┌────────

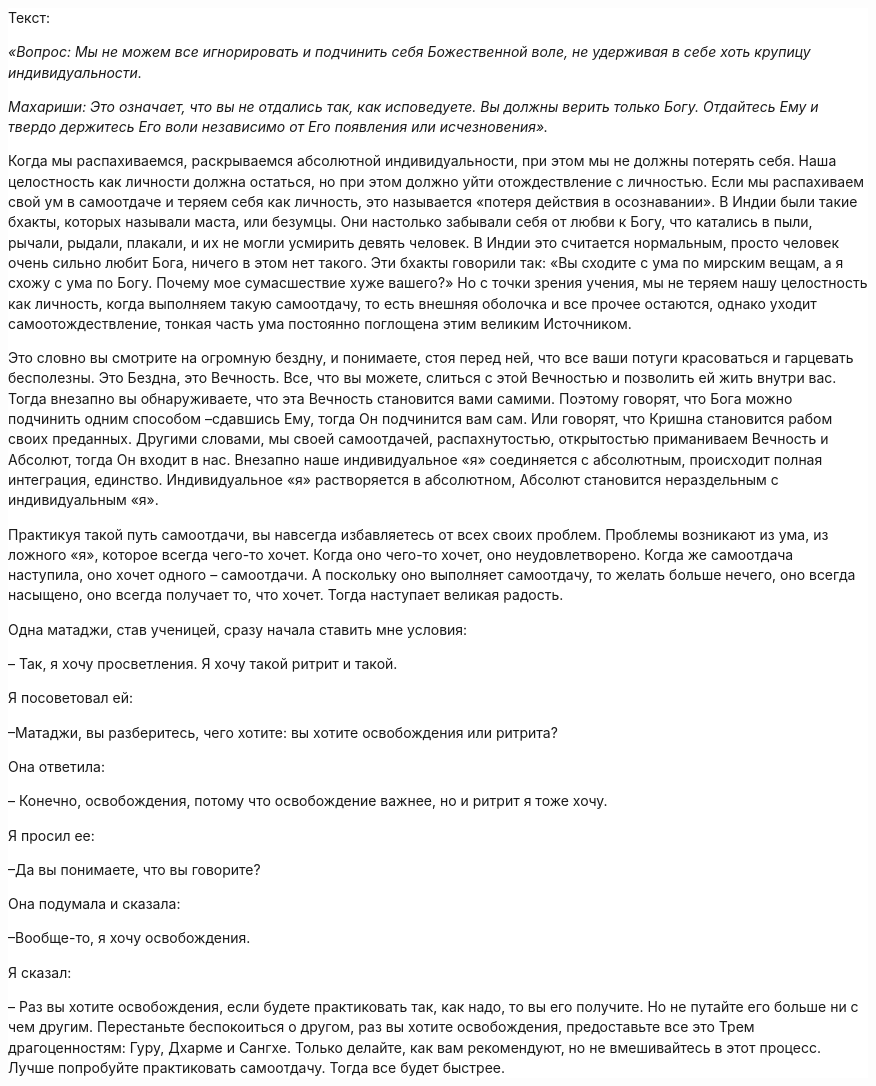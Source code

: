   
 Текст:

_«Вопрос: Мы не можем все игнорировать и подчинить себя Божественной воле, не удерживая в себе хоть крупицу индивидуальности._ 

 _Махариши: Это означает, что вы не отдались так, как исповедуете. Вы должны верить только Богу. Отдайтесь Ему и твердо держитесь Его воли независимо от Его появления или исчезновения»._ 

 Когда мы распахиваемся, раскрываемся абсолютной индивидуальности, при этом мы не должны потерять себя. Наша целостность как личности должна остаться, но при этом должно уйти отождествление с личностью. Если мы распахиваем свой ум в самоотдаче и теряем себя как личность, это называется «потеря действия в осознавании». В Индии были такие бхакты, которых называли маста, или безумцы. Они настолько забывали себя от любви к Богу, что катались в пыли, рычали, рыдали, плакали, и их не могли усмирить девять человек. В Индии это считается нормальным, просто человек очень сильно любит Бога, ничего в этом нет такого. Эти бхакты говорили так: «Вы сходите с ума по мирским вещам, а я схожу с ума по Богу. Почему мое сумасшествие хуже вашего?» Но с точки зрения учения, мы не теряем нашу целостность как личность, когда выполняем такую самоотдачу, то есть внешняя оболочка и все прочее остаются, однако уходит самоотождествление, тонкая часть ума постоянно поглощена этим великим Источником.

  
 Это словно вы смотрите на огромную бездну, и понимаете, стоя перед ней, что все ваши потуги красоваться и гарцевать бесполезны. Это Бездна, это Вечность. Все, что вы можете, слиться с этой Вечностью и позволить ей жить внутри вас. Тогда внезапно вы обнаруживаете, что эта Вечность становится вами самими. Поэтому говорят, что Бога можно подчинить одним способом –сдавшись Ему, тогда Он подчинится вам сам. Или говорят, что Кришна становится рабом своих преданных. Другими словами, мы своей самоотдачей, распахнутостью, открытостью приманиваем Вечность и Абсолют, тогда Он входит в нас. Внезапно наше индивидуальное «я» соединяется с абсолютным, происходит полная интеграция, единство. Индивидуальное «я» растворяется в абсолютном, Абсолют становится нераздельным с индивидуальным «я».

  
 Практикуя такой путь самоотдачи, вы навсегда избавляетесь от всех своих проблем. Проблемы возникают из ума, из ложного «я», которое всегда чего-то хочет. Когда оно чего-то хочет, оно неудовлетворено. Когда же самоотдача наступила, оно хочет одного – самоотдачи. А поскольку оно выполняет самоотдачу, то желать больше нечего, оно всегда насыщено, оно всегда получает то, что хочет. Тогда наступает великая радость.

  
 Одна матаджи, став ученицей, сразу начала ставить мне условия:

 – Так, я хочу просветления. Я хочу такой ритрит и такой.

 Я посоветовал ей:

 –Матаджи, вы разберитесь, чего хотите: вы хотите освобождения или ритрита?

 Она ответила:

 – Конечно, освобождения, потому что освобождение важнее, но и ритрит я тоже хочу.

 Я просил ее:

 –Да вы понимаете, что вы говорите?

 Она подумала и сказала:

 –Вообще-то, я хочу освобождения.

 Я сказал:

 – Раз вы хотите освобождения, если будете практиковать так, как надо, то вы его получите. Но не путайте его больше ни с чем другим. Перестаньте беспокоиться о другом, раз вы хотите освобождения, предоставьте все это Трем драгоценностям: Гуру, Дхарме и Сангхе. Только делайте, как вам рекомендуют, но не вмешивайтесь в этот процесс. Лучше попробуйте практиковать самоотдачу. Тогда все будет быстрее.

└────────
┌────────

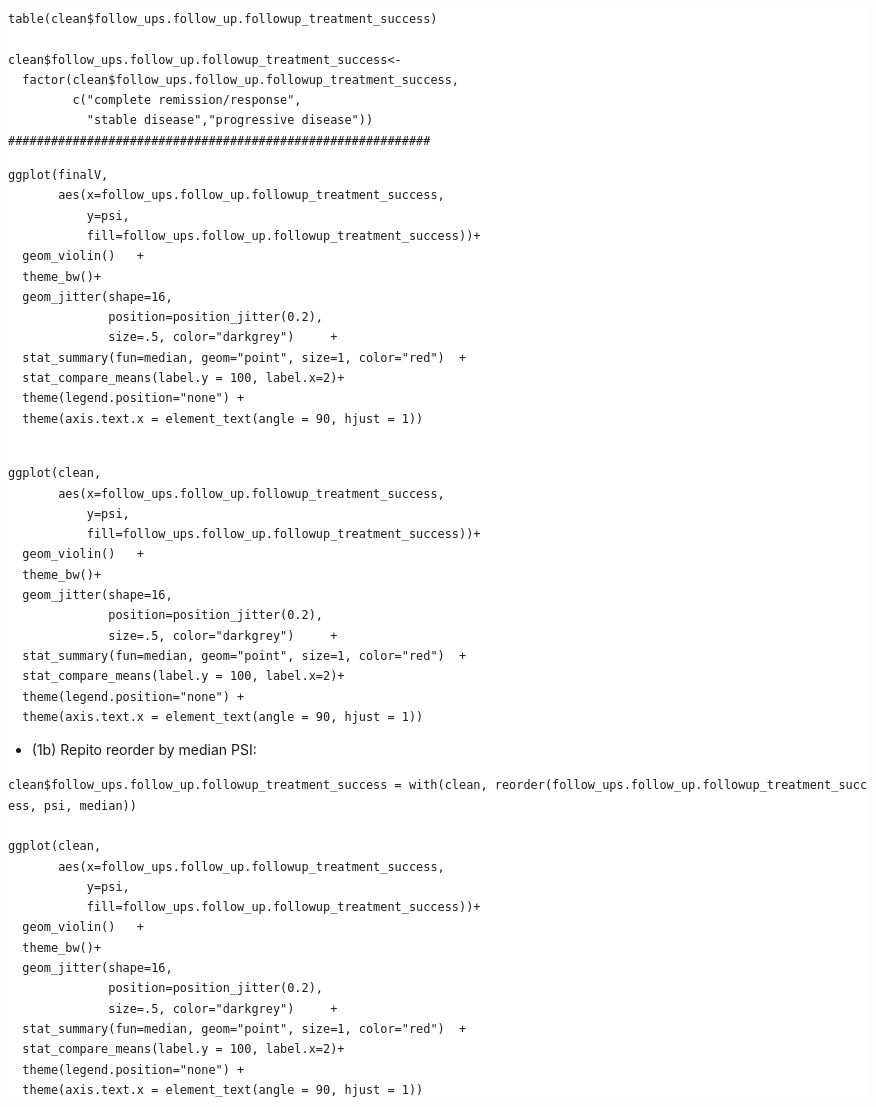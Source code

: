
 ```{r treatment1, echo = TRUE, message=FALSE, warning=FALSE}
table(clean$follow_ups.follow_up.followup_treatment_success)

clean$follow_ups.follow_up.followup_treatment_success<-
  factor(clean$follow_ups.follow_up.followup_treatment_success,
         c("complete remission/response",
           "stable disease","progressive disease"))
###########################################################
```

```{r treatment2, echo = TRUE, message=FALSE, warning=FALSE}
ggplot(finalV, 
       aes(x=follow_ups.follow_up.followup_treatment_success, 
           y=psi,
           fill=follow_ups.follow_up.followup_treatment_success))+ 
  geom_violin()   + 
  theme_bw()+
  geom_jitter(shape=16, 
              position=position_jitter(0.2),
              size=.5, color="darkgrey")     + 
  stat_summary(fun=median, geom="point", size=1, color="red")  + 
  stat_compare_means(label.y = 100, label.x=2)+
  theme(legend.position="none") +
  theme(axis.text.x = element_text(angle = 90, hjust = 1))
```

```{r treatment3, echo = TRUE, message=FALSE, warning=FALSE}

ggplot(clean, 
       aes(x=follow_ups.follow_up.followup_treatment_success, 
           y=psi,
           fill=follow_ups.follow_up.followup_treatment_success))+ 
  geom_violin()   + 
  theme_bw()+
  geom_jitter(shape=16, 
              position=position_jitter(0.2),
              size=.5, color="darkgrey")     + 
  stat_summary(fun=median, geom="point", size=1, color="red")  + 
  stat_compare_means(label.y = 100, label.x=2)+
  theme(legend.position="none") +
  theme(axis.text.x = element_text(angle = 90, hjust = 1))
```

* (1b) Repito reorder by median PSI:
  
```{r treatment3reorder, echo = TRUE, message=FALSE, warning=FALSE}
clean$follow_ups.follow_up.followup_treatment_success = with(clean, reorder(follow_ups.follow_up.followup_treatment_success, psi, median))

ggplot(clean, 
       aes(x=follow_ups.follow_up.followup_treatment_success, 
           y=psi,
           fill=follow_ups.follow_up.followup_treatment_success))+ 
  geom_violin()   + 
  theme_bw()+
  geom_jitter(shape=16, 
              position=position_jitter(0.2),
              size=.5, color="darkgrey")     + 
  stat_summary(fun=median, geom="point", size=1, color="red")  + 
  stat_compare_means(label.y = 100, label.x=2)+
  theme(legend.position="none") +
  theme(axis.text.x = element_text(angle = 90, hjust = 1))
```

└────────

What lines in the records above include the string "должны"? Copy each one.

● **Solution for this task**
 _Махариши: Это означает, что вы не отдались так, как исповедуете. Вы должны верить только Богу. Отдайтесь Ему и твердо держитесь Его воли независимо от Его появления или исчезновения»._ 
 Когда мы распахиваемся, раскрываемся абсолютной индивидуальности, при этом мы не должны потерять себя. Наша целостность как личности должна остаться, но при этом должно уйти отождествление с личностью. Если мы распахиваем свой ум в самоотдаче и теряем себя как личность, это называется «потеря действия в осознавании». В Индии были такие бхакты, которых называли маста, или безумцы. Они настолько забывали себя от любви к Богу, что катались в пыли, рычали, рыдали, плакали, и их не могли усмирить девять человек. В Индии это считается нормальным, просто человек очень сильно любит Бога, ничего в этом нет такого. Эти бхакты говорили так: «Вы сходите с ума по мирским вещам, а я схожу с ума по Богу. Почему мое сумасшествие хуже вашего?» Но с точки зрения учения, мы не теряем нашу целостность как личность, когда выполняем такую самоотдачу, то есть внешняя оболочка и все прочее остаются, однако уходит самоотождествление, тонкая часть ума постоянно поглощена этим великим Источником.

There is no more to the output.